## MATERIAL PROVIDED
--------------------------------

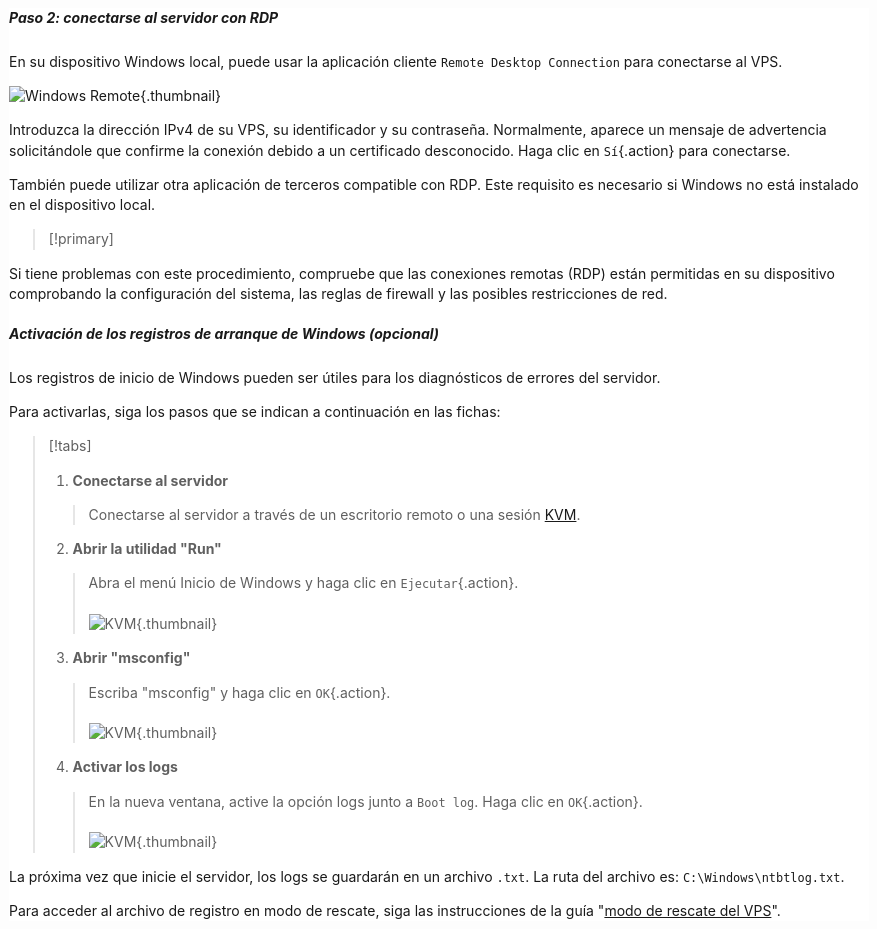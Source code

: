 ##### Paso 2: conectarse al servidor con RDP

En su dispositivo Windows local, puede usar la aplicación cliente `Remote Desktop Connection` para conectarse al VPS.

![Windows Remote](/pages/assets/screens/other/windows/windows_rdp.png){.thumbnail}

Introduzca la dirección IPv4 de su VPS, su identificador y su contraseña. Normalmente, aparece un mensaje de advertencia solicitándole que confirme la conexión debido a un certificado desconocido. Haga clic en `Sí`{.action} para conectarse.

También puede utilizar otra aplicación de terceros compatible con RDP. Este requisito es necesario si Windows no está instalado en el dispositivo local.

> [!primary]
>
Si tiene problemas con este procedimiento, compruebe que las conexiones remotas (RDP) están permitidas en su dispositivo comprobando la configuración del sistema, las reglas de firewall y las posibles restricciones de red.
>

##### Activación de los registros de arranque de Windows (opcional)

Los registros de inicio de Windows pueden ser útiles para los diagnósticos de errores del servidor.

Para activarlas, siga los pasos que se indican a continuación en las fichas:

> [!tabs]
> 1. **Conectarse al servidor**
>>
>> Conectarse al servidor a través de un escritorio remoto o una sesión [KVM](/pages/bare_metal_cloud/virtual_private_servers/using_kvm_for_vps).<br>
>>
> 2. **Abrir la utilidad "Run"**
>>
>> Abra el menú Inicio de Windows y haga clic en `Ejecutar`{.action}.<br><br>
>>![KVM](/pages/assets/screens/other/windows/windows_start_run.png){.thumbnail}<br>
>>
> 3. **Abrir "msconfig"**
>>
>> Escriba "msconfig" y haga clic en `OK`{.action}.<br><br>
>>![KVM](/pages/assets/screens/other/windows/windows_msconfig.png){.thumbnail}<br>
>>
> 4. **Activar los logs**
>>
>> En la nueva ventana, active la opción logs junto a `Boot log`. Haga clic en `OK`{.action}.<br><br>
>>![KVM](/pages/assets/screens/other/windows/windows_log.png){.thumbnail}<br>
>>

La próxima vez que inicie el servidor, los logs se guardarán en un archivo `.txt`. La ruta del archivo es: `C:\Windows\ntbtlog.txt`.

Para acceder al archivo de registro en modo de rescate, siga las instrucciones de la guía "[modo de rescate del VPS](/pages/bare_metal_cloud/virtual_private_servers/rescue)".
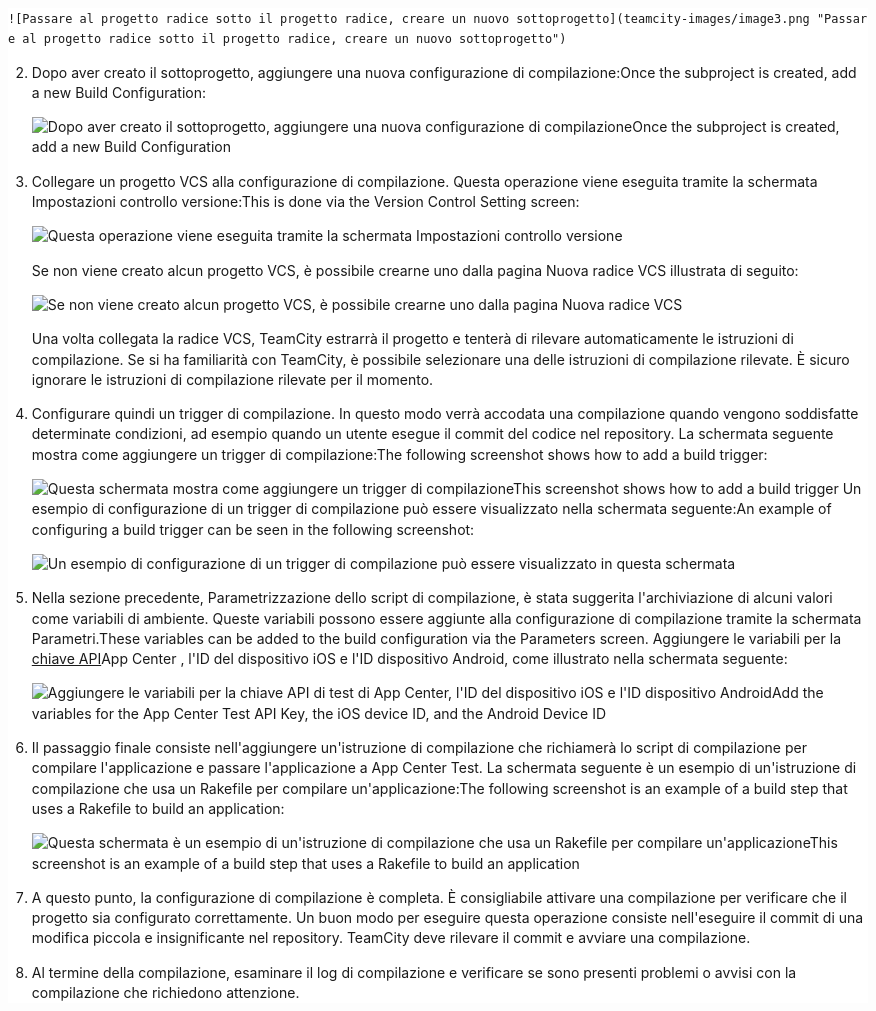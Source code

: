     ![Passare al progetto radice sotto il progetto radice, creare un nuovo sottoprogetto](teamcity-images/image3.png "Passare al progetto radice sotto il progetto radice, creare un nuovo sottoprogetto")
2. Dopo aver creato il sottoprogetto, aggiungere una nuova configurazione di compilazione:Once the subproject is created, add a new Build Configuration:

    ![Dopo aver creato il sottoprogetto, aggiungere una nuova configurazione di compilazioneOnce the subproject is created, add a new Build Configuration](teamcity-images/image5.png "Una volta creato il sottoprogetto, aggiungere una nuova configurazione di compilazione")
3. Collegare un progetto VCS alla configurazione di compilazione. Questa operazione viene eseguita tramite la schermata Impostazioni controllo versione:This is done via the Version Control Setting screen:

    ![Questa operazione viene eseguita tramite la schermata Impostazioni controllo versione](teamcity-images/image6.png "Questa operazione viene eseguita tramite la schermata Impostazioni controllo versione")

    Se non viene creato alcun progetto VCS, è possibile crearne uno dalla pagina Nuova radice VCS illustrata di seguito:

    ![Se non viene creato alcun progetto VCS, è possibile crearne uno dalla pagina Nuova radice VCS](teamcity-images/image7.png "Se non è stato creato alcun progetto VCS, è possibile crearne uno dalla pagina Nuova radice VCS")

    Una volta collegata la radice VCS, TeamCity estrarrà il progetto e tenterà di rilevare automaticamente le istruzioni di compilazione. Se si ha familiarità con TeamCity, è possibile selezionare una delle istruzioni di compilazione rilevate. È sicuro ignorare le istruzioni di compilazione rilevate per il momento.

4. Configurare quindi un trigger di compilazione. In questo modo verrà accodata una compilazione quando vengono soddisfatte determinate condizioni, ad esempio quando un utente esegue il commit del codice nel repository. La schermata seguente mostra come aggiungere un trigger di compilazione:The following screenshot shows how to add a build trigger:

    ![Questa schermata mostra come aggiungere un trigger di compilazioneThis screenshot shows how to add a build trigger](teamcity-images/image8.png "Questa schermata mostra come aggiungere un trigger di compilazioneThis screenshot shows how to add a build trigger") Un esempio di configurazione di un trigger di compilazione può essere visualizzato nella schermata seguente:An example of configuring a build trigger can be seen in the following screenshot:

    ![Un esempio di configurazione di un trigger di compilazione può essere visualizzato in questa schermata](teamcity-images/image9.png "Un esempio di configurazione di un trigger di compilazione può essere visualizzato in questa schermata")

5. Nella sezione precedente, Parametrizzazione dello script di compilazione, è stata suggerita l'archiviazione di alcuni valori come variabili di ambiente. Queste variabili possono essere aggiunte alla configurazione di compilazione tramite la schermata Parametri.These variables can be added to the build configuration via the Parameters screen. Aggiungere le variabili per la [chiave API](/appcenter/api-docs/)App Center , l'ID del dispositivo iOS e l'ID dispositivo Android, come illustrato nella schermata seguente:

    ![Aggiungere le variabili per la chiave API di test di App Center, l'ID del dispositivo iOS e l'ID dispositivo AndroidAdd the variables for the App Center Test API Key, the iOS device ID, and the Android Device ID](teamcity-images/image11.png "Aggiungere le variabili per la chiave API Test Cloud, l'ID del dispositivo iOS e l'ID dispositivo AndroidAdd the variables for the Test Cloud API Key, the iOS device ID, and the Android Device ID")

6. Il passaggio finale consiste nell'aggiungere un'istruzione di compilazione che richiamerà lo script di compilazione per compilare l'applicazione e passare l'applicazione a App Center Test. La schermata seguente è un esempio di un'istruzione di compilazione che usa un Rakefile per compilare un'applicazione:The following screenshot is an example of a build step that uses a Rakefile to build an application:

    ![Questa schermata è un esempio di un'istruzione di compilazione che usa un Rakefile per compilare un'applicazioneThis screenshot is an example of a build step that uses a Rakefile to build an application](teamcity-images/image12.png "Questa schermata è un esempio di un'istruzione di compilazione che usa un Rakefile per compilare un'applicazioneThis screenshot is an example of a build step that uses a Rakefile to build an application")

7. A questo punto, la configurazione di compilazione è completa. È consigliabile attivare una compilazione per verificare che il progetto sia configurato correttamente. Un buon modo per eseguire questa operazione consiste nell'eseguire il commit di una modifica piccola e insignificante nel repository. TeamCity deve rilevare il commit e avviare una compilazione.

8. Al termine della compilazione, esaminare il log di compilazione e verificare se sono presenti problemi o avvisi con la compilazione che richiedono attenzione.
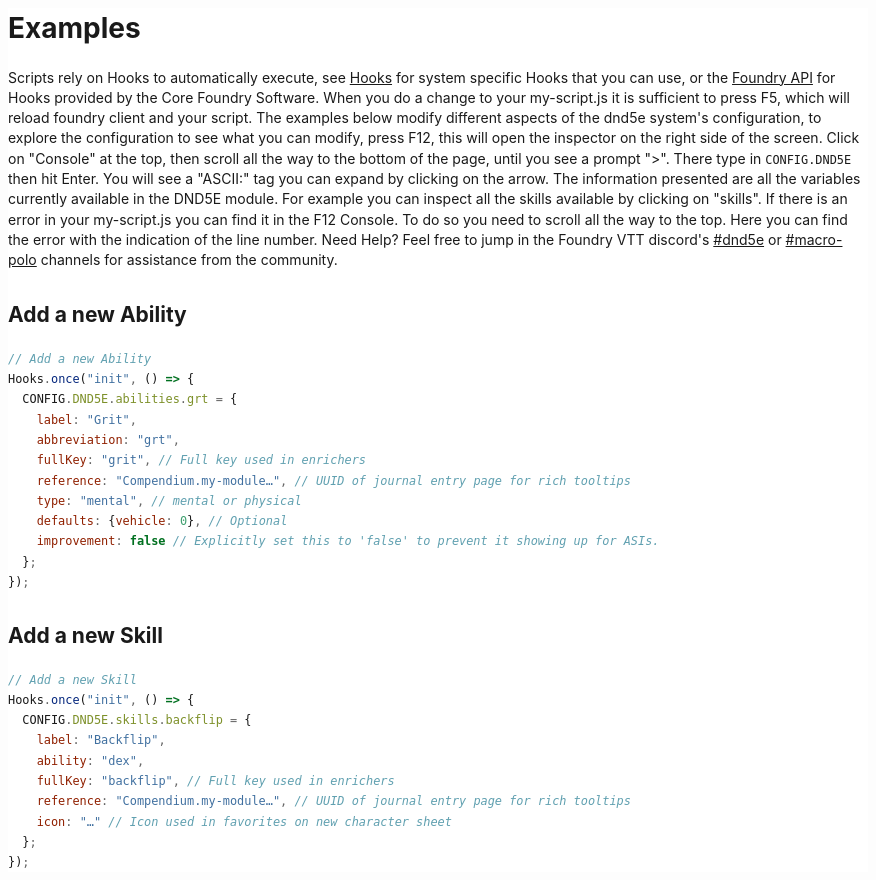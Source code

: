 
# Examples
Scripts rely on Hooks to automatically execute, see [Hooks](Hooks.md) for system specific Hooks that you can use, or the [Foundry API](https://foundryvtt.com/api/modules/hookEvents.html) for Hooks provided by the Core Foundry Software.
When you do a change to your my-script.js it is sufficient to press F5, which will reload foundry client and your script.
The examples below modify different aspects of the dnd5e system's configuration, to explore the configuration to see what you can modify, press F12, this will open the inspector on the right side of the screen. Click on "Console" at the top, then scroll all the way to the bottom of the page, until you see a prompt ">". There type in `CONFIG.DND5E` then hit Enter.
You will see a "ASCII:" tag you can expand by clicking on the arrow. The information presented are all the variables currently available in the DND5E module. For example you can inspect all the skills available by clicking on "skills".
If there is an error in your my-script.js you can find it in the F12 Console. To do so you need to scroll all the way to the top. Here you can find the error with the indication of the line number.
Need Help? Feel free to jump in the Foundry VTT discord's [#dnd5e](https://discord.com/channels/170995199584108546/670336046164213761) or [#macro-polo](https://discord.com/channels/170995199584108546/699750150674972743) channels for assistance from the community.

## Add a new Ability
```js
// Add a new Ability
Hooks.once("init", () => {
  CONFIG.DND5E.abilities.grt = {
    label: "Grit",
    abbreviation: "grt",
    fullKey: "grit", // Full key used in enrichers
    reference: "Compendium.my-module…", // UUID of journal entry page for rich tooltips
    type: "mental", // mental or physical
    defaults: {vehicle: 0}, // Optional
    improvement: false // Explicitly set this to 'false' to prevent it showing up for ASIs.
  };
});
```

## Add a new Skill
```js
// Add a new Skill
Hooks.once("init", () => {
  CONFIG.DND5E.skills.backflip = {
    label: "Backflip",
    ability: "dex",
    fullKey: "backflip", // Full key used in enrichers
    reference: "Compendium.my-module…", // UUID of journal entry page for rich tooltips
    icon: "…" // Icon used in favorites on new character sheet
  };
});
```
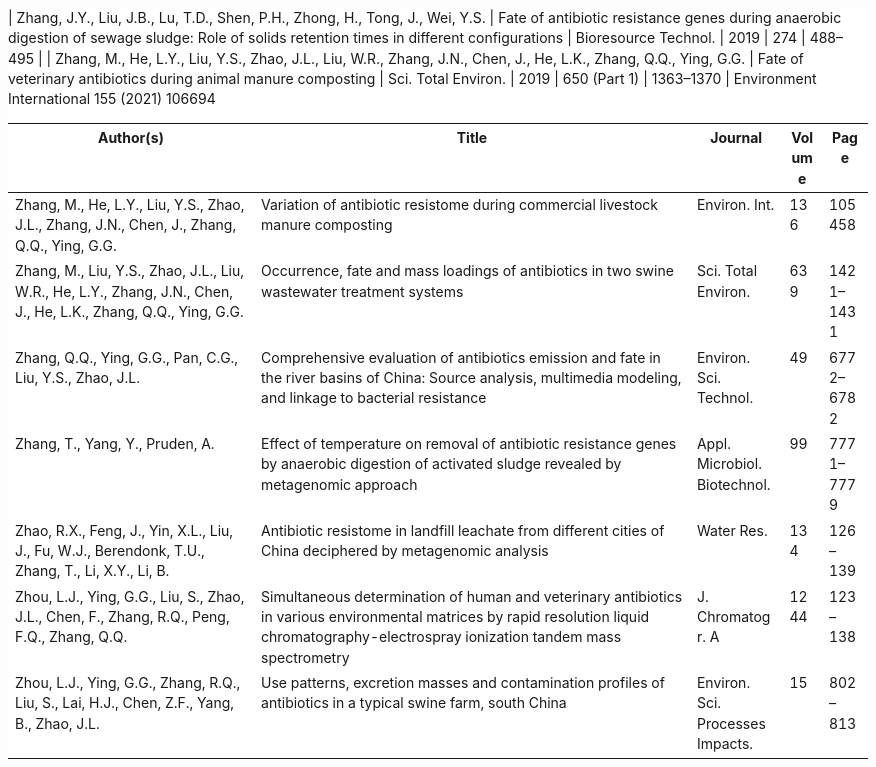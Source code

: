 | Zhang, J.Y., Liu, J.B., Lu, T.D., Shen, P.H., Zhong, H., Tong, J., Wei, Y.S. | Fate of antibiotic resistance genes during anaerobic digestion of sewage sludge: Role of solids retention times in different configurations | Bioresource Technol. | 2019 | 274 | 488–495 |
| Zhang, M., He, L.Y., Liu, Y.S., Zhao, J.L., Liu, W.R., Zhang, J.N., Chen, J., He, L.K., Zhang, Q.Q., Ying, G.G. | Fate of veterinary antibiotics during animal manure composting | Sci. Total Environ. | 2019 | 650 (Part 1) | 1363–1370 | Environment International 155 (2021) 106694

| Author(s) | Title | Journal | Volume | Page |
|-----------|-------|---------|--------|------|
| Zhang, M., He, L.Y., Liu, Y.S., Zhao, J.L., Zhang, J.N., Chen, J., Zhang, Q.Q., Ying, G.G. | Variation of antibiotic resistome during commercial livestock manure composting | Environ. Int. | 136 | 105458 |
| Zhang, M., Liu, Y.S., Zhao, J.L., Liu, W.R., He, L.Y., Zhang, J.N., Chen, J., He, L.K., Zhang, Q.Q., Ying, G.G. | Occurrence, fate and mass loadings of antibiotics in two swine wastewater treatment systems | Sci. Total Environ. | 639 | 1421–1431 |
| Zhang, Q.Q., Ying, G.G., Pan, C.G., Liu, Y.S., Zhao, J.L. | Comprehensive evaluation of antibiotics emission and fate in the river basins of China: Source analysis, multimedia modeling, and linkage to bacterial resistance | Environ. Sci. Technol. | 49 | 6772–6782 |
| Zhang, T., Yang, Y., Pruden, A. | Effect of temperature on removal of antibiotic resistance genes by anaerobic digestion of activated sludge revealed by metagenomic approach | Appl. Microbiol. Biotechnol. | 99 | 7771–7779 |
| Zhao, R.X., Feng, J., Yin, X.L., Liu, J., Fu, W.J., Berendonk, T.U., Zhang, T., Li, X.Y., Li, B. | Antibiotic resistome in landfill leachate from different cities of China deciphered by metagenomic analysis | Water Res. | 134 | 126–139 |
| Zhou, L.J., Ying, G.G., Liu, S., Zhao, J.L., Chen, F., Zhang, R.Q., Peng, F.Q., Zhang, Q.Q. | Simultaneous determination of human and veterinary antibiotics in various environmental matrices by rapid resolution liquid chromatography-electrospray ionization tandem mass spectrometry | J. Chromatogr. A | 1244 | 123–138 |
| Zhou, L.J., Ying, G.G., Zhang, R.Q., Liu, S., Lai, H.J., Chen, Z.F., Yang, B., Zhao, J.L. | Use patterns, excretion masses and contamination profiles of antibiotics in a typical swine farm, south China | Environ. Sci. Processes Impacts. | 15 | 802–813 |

--------------------------------

## ACTIVITY
Scan the records for the word "enrichers". Copy each line where it turns up.

## RESULT OF THIS EXERCISE
    fullKey: "grit", // Full key used in enrichers
    fullKey: "backflip", // Full key used in enrichers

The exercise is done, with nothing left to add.